It's Friday, so I can (re)tell my war story. Shortly after z/OS R13 hit our first prod system, I noticed one morning that the system had been IPLed around 05:00. Everyone denied having done it. Then I discovered a fresh SAD taken around the same time. Sent if off to IBM. Next day or two, the same thing happened. The system was wait-stating after running clean out of storage frames! It made no sense. I posted the problem here.
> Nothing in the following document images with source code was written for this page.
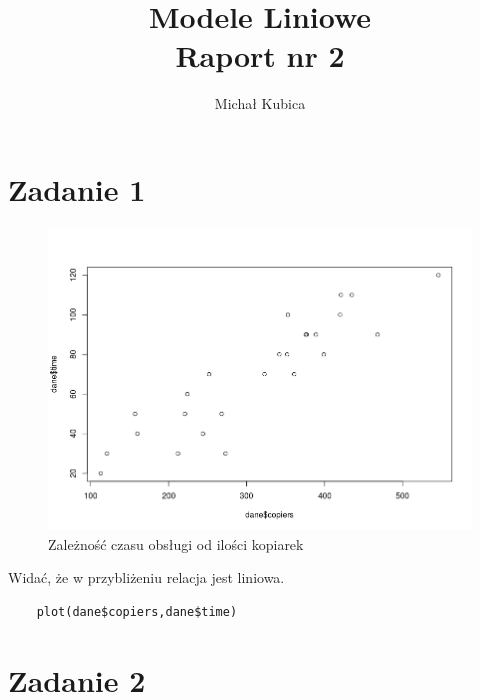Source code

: \documentclass[9pt]{article}  %
\begin{document}
\author{Michał Kubica}
\title{Modele Liniowe \\ Raport nr 2}       
\maketitle                     %

\section{Zadanie 1}            %

    \begin{figure}[H]
      \centering
      \includegraphics[width=1\textwidth]{1.png}
      \caption {Zależność czasu obsługi od ilości kopiarek}
    \end{figure} 

  Widać, że w przybliżeniu relacja jest liniowa.
  

    \begin{lstlisting}
    plot(dane$copiers,dane$time)
    \end{lstlisting}  

    
\section{Zadanie 2}
\end{document}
Jim Mulder saw the thread and rang me up with a few questions. The failing system, unlike the sandbox, was being mirrored to the DR data center. All of it. Every single volume. Jim suspected and then confirmed that because of a change in R13, a failing page-in caused an I/O redrive, which lost track of the failing page request, which never got put back on the queue. With XRC active, some percentage of page-ins got tangled up with SDM I/O. More lost frames. Eventually MVS ran completely out of frames, and the system wait-stated. Auto SAD. Auto IPL. It was Development, so at 05:00, there were no user calls. Ops never noticed.
Jim fixed the problem immediately. I believe in auto IPL.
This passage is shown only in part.